## What is being asked
Set down all of the data that follows word for word, without the images.

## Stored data
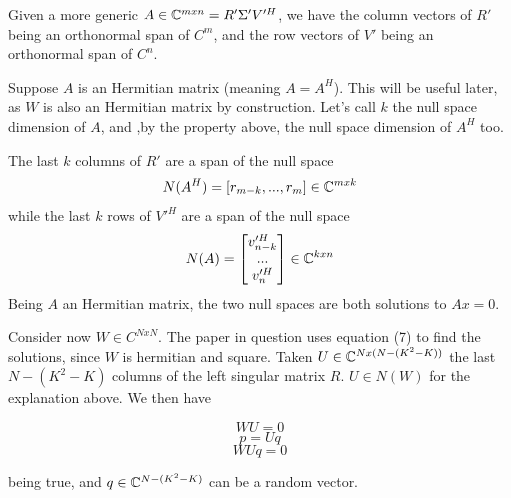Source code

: Given a more generic $A \in \mathbb{C}^{mxn} = R' \Sigma' V'^H$, we have the column vectors of $R'$ being an orthonormal span of $C^m$, and the row vectors of $V'$ being an orthonormal span of $C^n$.

Suppose $A$ is an Hermitian matrix (meaning $A = A^H$). This will be useful later, as $W$ is also an Hermitian matrix by construction. Let's call $k$ the null space dimension of $A$, and ,by the property above, the null space dimension of $A^H$ too.

The last $k$ columns of $R'$ are a span of the null space
\begin{equation}
  N(A^H) = [r_{m-k}, ..., r_m ] \in \mathbb{C}^{mxk}
\end{equation}
while the last $k$ rows of $V'^H$ are a span of the null space
\begin{equation}
  N(A) = \begin{bmatrix} v'^H_{n-k} \\ ... \\ v'^H_n \end{bmatrix} \in \mathbb{C}^{kxn}
\end{equation}
Being $A$ an Hermitian matrix, the two null spaces are both solutions to $Ax = 0$.

Consider now $W \in C^{NxN}$. The paper in question uses equation (7) to find the solutions, since $W$ is hermitian and square. Taken $U \in \mathbb{C} ^ {Nx(N-(K^2 - K))}$ the last $N-(K^2 - K)$ columns of the left singular matrix $R$. $U \in N(W)$ for the explanation above. We then have

\begin{equation}WU = 0\end{equation}
\begin{equation}p = Uq\end{equation}
\begin{equation}WUq = 0\end{equation}

being true, and $q \in \mathbb{C}^{N-(K^2 - K)}$ can be a random vector.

## Task output
Source code

: Given a more generic $A \in \mathbb{C}^{mxn} = R' \Sigma' V'^H$, we have the column vectors of $R'$ being an orthonormal span of $C^m$, and the row vectors of $V'$ being an orthonormal span of $C^n$.

Suppose $A$ is an Hermitian matrix (meaning $A = A^H$). This will be useful later, as $W$ is also an Hermitian matrix by construction. Let's call $k$ the null space dimension of $A$, and ,by the property above, the null space dimension of $A^H$ too.

The last $k$ columns of $R'$ are a span of the null space
\begin{equation}
  N(A^H) = [r_{m-k}, ..., r_m ] \in \mathbb{C}^{mxk}
\end{equation}
while the last $k$ rows of $V'^H$ are a span of the null space
\begin{equation}
  N(A) = \begin{bmatrix} v'^H_{n-k} \\ ... \\ v'^H_n \end{bmatrix} \in \mathbb{C}^{kxn}
\end{equation}
Being $A$ an Hermitian matrix, the two null spaces are both solutions to $Ax = 0$.

Consider now $W \in C^{NxN}$. The paper in question uses equation (7) to find the solutions, since $W$ is hermitian and square. Taken $U \in \mathbb{C} ^ {Nx(N-(K^2 - K))}$ the last $N-(K^2 - K)$ columns of the left singular matrix $R$. $U \in N(W)$ for the explanation above. We then have

\begin{equation}WU = 0\end{equation}
\begin{equation}p = Uq\end{equation}
\begin{equation}WUq = 0\end{equation}

being true, and $q \in \mathbb{C}^{N-(K^2 - K)}$ can be a random vector.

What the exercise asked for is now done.